N. Henderson Street, Galesburg IL, 2/21/86
(first posted 5/2/2012) Here we go again, to Illinois in the mid-1980s (For those of you just joining us, previous Street Scenes posts can be found here: Part I, Part II, Part III and Part IV). While Japanese and European autos were making substantial inroads on the West coast since the late Sixties, here in the heartland, folks still were partial to the Big Three’s wares. Sure, folks were buying imports here – my parents drove Volvos almost exclusively through the Eighties – but big, comfy American iron was still plenty popular. Is that an X-Body Omega Brougham on the left? I think it is.
West First Street, Dixon IL, 1/29/86
One problem though. Thanks to our bipolar climate, copious amounts of salt is dumped everywhere between late November and early March. As you can see in this photo, the lower valance and rear quarter panels on the Chrysler have disappeared, and the Monaco Brougham is already far along in returning to the elements, despite being less than ten years old. The owner might only have a couple more years to enjoy his canopy vinyl roof, wire wheel covers and velour interior before the floorpan totally dissolves.
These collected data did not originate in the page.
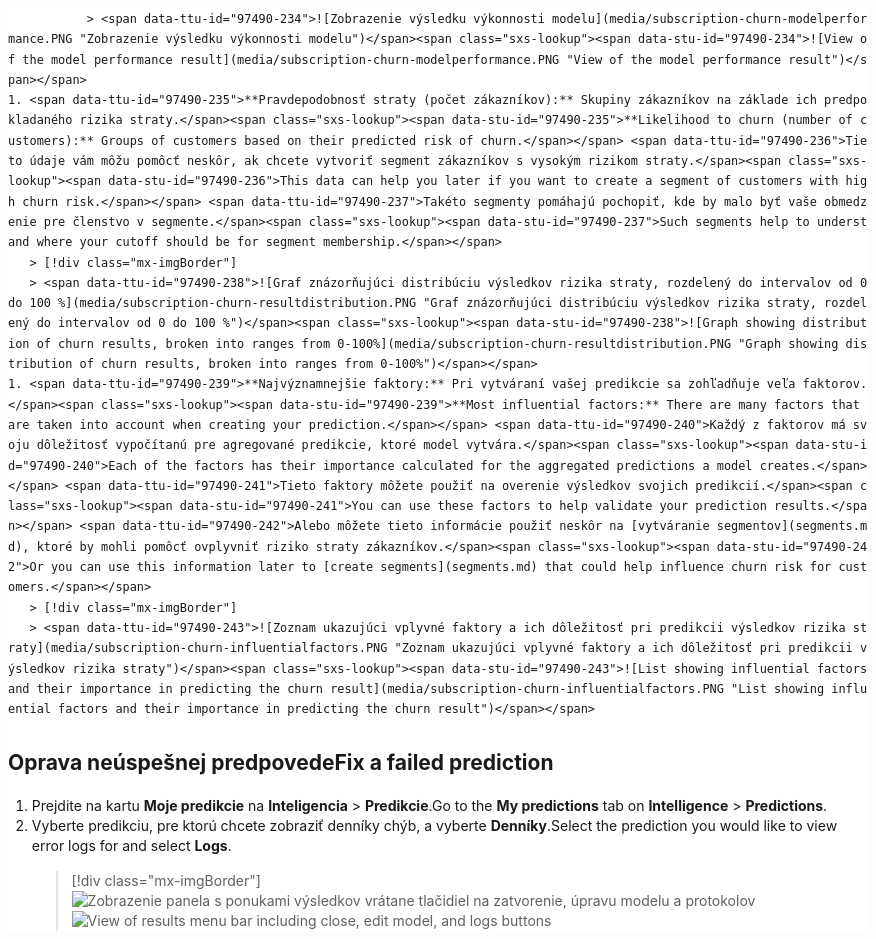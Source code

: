                > <span data-ttu-id="97490-234">![Zobrazenie výsledku výkonnosti modelu](media/subscription-churn-modelperformance.PNG "Zobrazenie výsledku výkonnosti modelu")</span><span class="sxs-lookup"><span data-stu-id="97490-234">![View of the model performance result](media/subscription-churn-modelperformance.PNG "View of the model performance result")</span></span>
    1. <span data-ttu-id="97490-235">**Pravdepodobnosť straty (počet zákazníkov):** Skupiny zákazníkov na základe ich predpokladaného rizika straty.</span><span class="sxs-lookup"><span data-stu-id="97490-235">**Likelihood to churn (number of customers):** Groups of customers based on their predicted risk of churn.</span></span> <span data-ttu-id="97490-236">Tieto údaje vám môžu pomôcť neskôr, ak chcete vytvoriť segment zákazníkov s vysokým rizikom straty.</span><span class="sxs-lookup"><span data-stu-id="97490-236">This data can help you later if you want to create a segment of customers with high churn risk.</span></span> <span data-ttu-id="97490-237">Takéto segmenty pomáhajú pochopiť, kde by malo byť vaše obmedzenie pre členstvo v segmente.</span><span class="sxs-lookup"><span data-stu-id="97490-237">Such segments help to understand where your cutoff should be for segment membership.</span></span>
       > [!div class="mx-imgBorder"]
       > <span data-ttu-id="97490-238">![Graf znázorňujúci distribúciu výsledkov rizika straty, rozdelený do intervalov od 0 do 100 %](media/subscription-churn-resultdistribution.PNG "Graf znázorňujúci distribúciu výsledkov rizika straty, rozdelený do intervalov od 0 do 100 %")</span><span class="sxs-lookup"><span data-stu-id="97490-238">![Graph showing distribution of churn results, broken into ranges from 0-100%](media/subscription-churn-resultdistribution.PNG "Graph showing distribution of churn results, broken into ranges from 0-100%")</span></span>
    1. <span data-ttu-id="97490-239">**Najvýznamnejšie faktory:** Pri vytváraní vašej predikcie sa zohľadňuje veľa faktorov.</span><span class="sxs-lookup"><span data-stu-id="97490-239">**Most influential factors:** There are many factors that are taken into account when creating your prediction.</span></span> <span data-ttu-id="97490-240">Každý z faktorov má svoju dôležitosť vypočítanú pre agregované predikcie, ktoré model vytvára.</span><span class="sxs-lookup"><span data-stu-id="97490-240">Each of the factors has their importance calculated for the aggregated predictions a model creates.</span></span> <span data-ttu-id="97490-241">Tieto faktory môžete použiť na overenie výsledkov svojich predikcií.</span><span class="sxs-lookup"><span data-stu-id="97490-241">You can use these factors to help validate your prediction results.</span></span> <span data-ttu-id="97490-242">Alebo môžete tieto informácie použiť neskôr na [vytváranie segmentov](segments.md), ktoré by mohli pomôcť ovplyvniť riziko straty zákazníkov.</span><span class="sxs-lookup"><span data-stu-id="97490-242">Or you can use this information later to [create segments](segments.md) that could help influence churn risk for customers.</span></span>
       > [!div class="mx-imgBorder"]
       > <span data-ttu-id="97490-243">![Zoznam ukazujúci vplyvné faktory a ich dôležitosť pri predikcii výsledkov rizika straty](media/subscription-churn-influentialfactors.PNG "Zoznam ukazujúci vplyvné faktory a ich dôležitosť pri predikcii výsledkov rizika straty")</span><span class="sxs-lookup"><span data-stu-id="97490-243">![List showing influential factors and their importance in predicting the churn result](media/subscription-churn-influentialfactors.PNG "List showing influential factors and their importance in predicting the churn result")</span></span>

## <a name="fix-a-failed-prediction"></a><span data-ttu-id="97490-244">Oprava neúspešnej predpovede</span><span class="sxs-lookup"><span data-stu-id="97490-244">Fix a failed prediction</span></span>

1. <span data-ttu-id="97490-245">Prejdite na kartu **Moje predikcie** na **Inteligencia** > **Predikcie**.</span><span class="sxs-lookup"><span data-stu-id="97490-245">Go to the **My predictions** tab on **Intelligence** > **Predictions**.</span></span>
1. <span data-ttu-id="97490-246">Vyberte predikciu, pre ktorú chcete zobraziť denníky chýb, a vyberte **Denníky**.</span><span class="sxs-lookup"><span data-stu-id="97490-246">Select the prediction you would like to view error logs for and select **Logs**.</span></span>
   > [!div class="mx-imgBorder"]
   > <span data-ttu-id="97490-247">![Zobrazenie panela s ponukami výsledkov vrátane tlačidiel na zatvorenie, úpravu modelu a protokolov](media/subscription-churn-logsbutton.PNG "Zobrazenie panela s ponukami výsledkov vrátane tlačidiel na zatvorenie, úpravu modelu a protokolov")</span><span class="sxs-lookup"><span data-stu-id="97490-247">![View of results menu bar including close, edit model, and logs buttons](media/subscription-churn-logsbutton.PNG "View of results menu bar including close, edit model, and logs buttons")</span></span>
238 North 5th Street, Quincy IL, 3/12/86
As I said, imports were not totally absent, just fewer in number compared to California. That Maxima looks awfully practical next to the giant basket-handle T-Bird and tiny Chevette and Omni/Horizon.
I will leave those of you with Brougham overload with this simple, no-nonsense K Car and Illinois-ubiquitous Old Style sign. That’s all for now!
East Illinois Street, New Berlin IL, 4/1/86
Love the K-car with cheap steel wheels and whitewalls… too poor for wire wheel covers but hey, I’ve got wide-ish whites!
It would be really cool if someone in the area could shoot these same scenes (assuming they still exist) today. Would be interesting to compare/contrast today’s cars to those in these photos.
@Stephen Walton
That’s not a bad idea. I might be moving up that way soon maybe we could set up a CC scavenger hunt to do some then and now shots.
Seriously, if you bought a new car in the 70s and it wasn’t at least slightly broughamified, everybody pitied you for having to buy the stripper model.
This is exactly what sold my mom on a 1980 Horizon. Even though it was small, it was “plush” inside.
+1….My family owned a 1979 Chrysler LeBaron 4-door. It had the “Salon” trim, which was supposed to be the mid-level between the base and Medallion models, but the seats were still covered in vinyl. In contrast, my uncle’s Dodge Omni, with its mouse fur velour, felt way plusher.
i inherited a 79 diplomat coupe from my grandma. 225, no AC, AM radio, pale green in and out. this was in 85ish.
my parents inherited her 84 lebaron, which was similarly equipped but a much nicer car. it had the 1/4 vinyl roof in brown and was a nice shade of gold/beige
i painted the mat gunmetal grey, added a popup sunroof, put dogdishes on it and pretended i was illinois highway patrol.
That is exactly how I remember all of the late B body Monacos/Small Furys looking. Usually in trailer parks or outside of bars.
Love the first shot, “round up the usual suspects”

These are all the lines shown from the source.